North American producers have to keep in mind the Saudis can maintain impressive production levels and still make a nice profit on their easily obtainable light/sweet crude oil when it is priced at $40 or $50 per barrel.
North American producers also are reminded that the SA political agenda is a big part of this game being played using oil as the major bargaining chip. They are resolved to maintain their power base in the Middle East and on the world stage and are definitely not in favour of seeing Iran move forward with their nuclear agenda or with an overly ambitious oil production target. Keeping the prices low enough, keeps Iran in check.
The Saudis also see a need to keep Russia and the Putin regime under close watch on the economic and political scenes. Russian producers, like the North American oil producers, have difficulty keeping their oil patch humming with the WTI or Bent prices registering in the $40 to $55 range.
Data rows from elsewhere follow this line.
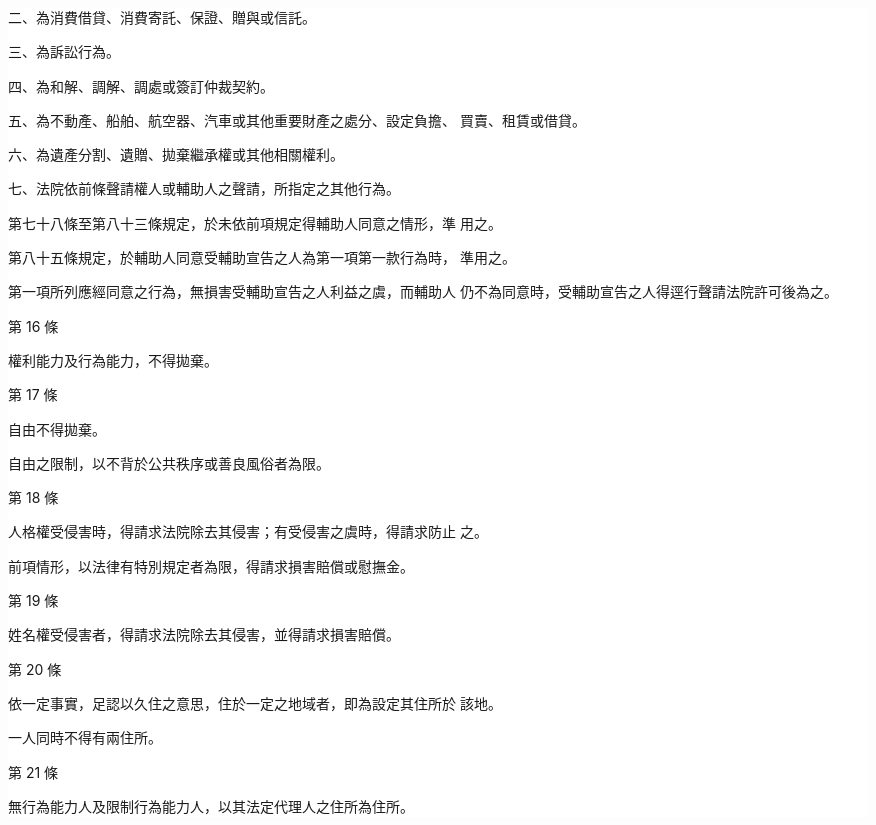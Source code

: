 二、為消費借貸、消費寄託、保證、贈與或信託。

三、為訴訟行為。

四、為和解、調解、調處或簽訂仲裁契約。

五、為不動產、船舶、航空器、汽車或其他重要財產之處分、設定負擔、
    買賣、租賃或借貸。

六、為遺產分割、遺贈、拋棄繼承權或其他相關權利。

七、法院依前條聲請權人或輔助人之聲請，所指定之其他行為。

第七十八條至第八十三條規定，於未依前項規定得輔助人同意之情形，準
用之。

第八十五條規定，於輔助人同意受輔助宣告之人為第一項第一款行為時，
準用之。

第一項所列應經同意之行為，無損害受輔助宣告之人利益之虞，而輔助人
仍不為同意時，受輔助宣告之人得逕行聲請法院許可後為之。



第 16 條 

權利能力及行為能力，不得拋棄。



第 17 條 

自由不得拋棄。

自由之限制，以不背於公共秩序或善良風俗者為限。



第 18 條 

人格權受侵害時，得請求法院除去其侵害；有受侵害之虞時，得請求防止
之。

前項情形，以法律有特別規定者為限，得請求損害賠償或慰撫金。



第 19 條 

姓名權受侵害者，得請求法院除去其侵害，並得請求損害賠償。



第 20 條 

依一定事實，足認以久住之意思，住於一定之地域者，即為設定其住所於
該地。

一人同時不得有兩住所。



第 21 條 

無行為能力人及限制行為能力人，以其法定代理人之住所為住所。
In order to keep Putin in line, which is a tough task at the best of times, SA will do what is necessary with the biggest club in their bag and producers in the Bakken field are simply collateral damage.
The third facet of this global strategy that must be placed under consideration is the ongoing concern the Saudis might have with regard to the, up until now, unbridled growth of the oilsands in northern Alberta that, at one time, threatened their place as the No. 1 supplier of oil to the global marketplace.
We don’t have the numbers at our elbow regarding how much, if any, investment the Middle Eastern countries and companies have made in the Alberta and Bakken fields, but we expect, not much. Thus, the need to rein in those who were beginning to believe that they were in charge of the global markets in oil and gas transportation and sales systems.
We may not like the current situation but there is precious little that can be done about it.
In the past decades the Saudis have provided the balance of power, so to speak, regarding oil prices. They have increased or decreased their own production levels over the years to lend power and stability to the OPEC consortium as well as the overall oil marketplace. They would let it grow and thrive, as long as everybody sort of behaved and didn’t exceed production quotas or played too fast and loose with delivery and pricing targets.
But with unsettling issues arising in Iran and Iraq as well as with the Russian political scene and sensing that this was an opportune time to deliver a message to oilsands producers, the Saudis have re-claimed their status as the world’s No. 1 oil supply source and since they have one of the lowest cost-of-production models and an almost never-ending source of supply, they are calling the shots, until they no longer need to call the shots. That will happen when there is some acknowledgement as to just who the boss is when it comes to oil.